• [WHAT THE TASK REQUIRES] Return the data below exactly, but only from the line containing "HW6: Learned nested" through the line containing "说到底家庭是生命里最重要的东西。", with both of those lines included.

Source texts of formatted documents
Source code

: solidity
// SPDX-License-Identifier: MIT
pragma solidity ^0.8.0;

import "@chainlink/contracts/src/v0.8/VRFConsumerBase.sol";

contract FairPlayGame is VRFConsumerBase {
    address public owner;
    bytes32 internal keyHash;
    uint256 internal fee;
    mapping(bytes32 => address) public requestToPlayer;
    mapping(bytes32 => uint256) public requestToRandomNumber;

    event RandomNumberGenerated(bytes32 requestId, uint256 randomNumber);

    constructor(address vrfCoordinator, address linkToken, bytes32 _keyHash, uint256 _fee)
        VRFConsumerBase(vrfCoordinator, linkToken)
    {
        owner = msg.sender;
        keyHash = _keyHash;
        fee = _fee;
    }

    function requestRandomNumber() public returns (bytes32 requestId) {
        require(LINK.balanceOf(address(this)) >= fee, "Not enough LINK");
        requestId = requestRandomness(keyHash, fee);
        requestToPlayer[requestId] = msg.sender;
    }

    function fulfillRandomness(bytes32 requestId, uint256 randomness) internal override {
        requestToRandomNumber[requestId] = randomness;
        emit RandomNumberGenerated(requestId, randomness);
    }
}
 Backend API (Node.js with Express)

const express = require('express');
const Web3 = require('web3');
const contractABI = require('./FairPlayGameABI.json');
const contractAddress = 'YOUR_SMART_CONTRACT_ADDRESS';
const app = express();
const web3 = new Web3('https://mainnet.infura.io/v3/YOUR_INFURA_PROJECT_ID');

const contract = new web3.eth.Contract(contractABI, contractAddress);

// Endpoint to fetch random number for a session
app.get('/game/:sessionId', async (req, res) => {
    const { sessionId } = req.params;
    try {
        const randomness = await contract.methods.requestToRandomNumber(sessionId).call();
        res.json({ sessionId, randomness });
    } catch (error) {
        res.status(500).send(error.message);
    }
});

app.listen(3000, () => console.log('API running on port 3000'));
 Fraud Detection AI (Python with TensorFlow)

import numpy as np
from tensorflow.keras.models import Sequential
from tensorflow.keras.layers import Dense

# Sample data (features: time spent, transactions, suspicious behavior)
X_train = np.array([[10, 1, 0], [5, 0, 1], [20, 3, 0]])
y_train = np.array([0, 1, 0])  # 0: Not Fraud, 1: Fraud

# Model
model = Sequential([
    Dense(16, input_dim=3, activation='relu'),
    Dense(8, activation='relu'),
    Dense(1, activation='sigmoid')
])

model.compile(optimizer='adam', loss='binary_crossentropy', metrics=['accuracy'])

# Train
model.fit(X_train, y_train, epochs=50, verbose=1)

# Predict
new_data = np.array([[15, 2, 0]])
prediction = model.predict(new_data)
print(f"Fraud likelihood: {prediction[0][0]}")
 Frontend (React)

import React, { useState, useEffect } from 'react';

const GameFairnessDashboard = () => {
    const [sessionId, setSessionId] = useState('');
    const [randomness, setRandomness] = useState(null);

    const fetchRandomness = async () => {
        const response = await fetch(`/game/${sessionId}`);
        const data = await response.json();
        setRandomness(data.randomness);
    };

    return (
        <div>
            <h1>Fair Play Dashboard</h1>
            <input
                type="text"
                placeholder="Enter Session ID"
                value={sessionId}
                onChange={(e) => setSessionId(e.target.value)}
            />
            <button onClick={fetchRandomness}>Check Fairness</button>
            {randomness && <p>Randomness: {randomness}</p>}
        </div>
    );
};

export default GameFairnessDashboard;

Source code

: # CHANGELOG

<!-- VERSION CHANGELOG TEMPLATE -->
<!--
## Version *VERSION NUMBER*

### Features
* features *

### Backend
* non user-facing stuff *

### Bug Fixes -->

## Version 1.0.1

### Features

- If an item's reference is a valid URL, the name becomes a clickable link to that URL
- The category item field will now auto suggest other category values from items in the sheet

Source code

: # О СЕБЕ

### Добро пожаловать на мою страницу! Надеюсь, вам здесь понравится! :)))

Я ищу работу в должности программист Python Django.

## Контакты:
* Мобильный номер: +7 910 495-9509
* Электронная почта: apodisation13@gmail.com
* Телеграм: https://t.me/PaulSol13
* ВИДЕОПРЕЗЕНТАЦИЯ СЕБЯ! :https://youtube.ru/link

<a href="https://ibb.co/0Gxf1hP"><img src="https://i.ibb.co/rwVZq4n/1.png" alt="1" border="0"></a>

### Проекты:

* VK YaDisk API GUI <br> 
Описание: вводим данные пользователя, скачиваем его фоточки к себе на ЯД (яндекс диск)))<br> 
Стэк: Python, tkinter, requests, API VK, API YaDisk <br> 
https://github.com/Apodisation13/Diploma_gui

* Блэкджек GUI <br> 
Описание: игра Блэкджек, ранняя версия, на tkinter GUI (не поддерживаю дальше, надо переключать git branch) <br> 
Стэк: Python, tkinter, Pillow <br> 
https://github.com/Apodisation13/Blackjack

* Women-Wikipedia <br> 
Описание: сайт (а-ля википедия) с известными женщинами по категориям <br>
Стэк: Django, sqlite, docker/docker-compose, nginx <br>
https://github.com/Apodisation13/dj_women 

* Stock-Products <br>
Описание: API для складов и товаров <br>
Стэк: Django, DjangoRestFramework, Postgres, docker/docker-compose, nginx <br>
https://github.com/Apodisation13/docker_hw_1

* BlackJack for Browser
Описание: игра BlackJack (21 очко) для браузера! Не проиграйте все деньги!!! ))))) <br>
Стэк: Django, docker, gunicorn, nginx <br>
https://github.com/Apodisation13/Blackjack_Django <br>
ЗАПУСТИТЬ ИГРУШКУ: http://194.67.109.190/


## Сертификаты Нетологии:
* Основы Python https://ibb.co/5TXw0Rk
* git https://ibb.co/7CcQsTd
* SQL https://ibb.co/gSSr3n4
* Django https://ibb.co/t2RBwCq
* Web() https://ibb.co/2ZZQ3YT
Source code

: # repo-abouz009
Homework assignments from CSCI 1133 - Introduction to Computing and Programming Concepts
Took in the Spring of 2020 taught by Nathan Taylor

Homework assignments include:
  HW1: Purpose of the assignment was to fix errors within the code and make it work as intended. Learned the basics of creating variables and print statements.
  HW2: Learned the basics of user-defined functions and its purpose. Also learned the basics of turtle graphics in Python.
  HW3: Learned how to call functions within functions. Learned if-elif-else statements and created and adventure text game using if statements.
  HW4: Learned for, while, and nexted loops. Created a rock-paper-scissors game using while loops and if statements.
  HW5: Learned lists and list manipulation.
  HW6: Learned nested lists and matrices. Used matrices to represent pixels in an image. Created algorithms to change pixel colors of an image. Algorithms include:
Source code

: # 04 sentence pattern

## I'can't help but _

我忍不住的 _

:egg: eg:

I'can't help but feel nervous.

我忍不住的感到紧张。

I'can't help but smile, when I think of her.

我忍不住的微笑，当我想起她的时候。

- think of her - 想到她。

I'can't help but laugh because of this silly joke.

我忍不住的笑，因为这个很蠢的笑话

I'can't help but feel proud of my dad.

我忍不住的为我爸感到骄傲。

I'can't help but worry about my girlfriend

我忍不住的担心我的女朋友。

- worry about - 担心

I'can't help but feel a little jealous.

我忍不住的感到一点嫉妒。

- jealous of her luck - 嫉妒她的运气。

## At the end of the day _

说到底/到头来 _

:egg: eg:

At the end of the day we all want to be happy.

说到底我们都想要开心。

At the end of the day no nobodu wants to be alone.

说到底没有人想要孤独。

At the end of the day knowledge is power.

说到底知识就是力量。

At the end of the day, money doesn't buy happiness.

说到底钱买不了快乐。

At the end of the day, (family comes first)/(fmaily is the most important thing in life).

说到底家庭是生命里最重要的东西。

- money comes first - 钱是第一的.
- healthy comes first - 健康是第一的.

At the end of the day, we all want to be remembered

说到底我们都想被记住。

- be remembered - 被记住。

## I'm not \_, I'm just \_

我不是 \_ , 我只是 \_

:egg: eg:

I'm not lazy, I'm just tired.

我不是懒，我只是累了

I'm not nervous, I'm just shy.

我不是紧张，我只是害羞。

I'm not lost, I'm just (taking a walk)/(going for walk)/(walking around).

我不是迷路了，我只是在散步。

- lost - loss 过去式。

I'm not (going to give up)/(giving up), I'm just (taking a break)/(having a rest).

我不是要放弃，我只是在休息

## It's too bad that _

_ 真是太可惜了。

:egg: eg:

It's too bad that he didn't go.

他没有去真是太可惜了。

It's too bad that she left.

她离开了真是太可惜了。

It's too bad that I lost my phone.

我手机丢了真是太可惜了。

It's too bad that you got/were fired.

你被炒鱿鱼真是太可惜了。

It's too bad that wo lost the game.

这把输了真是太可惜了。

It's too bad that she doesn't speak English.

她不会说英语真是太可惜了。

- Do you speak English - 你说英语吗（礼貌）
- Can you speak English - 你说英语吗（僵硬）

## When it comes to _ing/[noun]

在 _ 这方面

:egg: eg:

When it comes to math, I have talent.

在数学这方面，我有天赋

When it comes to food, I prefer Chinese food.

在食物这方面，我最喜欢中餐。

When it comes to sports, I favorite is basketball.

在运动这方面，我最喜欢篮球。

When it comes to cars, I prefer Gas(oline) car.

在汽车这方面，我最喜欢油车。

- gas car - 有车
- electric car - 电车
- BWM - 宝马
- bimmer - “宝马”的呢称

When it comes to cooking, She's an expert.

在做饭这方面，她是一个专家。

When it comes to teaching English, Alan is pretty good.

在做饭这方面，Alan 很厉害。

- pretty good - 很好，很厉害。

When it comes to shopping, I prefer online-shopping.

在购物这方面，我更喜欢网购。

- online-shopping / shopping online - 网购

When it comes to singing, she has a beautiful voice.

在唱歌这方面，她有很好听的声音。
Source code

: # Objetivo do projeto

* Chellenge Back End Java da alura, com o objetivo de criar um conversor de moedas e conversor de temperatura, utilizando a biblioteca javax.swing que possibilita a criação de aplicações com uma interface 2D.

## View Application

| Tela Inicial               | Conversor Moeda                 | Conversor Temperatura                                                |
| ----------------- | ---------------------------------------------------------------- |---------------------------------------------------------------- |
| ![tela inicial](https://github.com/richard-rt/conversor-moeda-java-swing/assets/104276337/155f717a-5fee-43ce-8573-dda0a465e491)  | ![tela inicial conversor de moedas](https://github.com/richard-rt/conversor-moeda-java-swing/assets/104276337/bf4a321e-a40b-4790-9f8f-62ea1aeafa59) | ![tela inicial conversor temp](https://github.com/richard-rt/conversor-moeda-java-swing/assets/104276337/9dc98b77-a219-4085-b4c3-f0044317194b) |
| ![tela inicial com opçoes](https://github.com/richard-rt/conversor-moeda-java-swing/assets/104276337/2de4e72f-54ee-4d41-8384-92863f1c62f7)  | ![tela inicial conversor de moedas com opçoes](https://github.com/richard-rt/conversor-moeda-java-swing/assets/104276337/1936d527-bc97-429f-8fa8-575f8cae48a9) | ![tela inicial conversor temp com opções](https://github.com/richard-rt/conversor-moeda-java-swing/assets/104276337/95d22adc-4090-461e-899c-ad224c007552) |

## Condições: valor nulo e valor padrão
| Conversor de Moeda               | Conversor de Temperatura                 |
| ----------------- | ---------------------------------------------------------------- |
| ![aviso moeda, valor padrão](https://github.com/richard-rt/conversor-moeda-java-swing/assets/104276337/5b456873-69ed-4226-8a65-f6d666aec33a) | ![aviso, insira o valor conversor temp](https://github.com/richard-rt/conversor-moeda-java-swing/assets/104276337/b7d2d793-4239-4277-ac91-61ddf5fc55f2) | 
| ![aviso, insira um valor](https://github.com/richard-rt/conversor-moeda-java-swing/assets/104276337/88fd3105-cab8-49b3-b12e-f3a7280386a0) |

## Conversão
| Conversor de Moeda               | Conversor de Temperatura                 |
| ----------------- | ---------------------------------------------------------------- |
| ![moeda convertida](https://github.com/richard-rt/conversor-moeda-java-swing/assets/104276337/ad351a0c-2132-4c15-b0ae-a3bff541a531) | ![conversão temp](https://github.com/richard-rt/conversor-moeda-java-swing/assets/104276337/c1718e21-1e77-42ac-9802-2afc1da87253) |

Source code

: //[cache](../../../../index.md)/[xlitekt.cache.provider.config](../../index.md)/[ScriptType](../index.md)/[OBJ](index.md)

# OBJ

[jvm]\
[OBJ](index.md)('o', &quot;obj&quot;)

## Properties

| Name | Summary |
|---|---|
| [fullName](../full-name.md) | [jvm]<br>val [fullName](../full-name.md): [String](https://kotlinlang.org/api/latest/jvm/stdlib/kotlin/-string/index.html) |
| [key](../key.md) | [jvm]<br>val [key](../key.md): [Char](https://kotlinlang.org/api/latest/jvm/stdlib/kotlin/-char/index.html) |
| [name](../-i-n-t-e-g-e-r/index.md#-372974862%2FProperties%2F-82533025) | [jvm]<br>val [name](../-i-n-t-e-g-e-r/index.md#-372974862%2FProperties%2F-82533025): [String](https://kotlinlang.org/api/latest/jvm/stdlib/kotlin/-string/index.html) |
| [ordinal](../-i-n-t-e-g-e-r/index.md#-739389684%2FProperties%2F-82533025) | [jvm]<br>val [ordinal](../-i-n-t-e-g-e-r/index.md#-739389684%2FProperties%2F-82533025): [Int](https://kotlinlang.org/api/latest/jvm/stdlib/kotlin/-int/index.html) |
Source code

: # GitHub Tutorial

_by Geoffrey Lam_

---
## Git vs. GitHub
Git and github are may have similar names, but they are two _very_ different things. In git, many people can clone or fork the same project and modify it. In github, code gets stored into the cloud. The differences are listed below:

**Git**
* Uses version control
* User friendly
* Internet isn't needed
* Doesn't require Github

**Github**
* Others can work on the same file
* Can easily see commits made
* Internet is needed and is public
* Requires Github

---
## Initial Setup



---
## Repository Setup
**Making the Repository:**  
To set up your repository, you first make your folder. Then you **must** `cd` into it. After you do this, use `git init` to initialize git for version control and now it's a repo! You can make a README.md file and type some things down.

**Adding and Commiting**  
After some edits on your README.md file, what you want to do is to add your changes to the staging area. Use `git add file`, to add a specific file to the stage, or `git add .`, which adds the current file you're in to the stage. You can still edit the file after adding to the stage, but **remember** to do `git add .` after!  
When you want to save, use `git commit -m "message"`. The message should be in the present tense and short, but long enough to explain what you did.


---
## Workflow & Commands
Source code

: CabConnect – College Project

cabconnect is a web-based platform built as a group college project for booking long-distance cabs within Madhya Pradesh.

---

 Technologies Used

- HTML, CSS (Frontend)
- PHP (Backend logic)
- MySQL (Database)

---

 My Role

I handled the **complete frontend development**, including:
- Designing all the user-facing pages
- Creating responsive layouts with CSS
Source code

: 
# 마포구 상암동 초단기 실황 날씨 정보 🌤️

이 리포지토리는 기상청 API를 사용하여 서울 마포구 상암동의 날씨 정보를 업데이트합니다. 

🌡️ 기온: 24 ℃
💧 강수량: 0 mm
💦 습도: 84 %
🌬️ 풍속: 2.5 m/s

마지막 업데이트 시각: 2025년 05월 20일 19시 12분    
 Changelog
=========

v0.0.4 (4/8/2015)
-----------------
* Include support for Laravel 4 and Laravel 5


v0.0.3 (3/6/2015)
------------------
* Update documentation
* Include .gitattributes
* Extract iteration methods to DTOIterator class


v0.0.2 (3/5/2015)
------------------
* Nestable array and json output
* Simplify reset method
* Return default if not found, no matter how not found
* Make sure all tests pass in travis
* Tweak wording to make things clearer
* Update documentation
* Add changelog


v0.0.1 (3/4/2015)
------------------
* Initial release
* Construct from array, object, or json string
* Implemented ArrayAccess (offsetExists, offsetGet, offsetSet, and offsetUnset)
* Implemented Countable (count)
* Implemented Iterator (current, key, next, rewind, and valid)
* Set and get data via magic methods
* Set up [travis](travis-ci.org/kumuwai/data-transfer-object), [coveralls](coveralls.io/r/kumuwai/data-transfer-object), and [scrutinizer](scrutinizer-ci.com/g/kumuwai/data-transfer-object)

• [ANSWER TO THE EXERCISE]
  HW6: Learned nested lists and matrices. Used matrices to represent pixels in an image. Created algorithms to change pixel colors of an image. Algorithms include:
Source code

: # 04 sentence pattern

## I'can't help but _

我忍不住的 _

:egg: eg:

I'can't help but feel nervous.

我忍不住的感到紧张。

I'can't help but smile, when I think of her.

我忍不住的微笑，当我想起她的时候。

- think of her - 想到她。

I'can't help but laugh because of this silly joke.

我忍不住的笑，因为这个很蠢的笑话

I'can't help but feel proud of my dad.

我忍不住的为我爸感到骄傲。

I'can't help but worry about my girlfriend

我忍不住的担心我的女朋友。

- worry about - 担心

I'can't help but feel a little jealous.

我忍不住的感到一点嫉妒。

- jealous of her luck - 嫉妒她的运气。

## At the end of the day _

说到底/到头来 _

:egg: eg:

At the end of the day we all want to be happy.

说到底我们都想要开心。

At the end of the day no nobodu wants to be alone.

说到底没有人想要孤独。

At the end of the day knowledge is power.

说到底知识就是力量。

At the end of the day, money doesn't buy happiness.

说到底钱买不了快乐。

At the end of the day, (family comes first)/(fmaily is the most important thing in life).

说到底家庭是生命里最重要的东西。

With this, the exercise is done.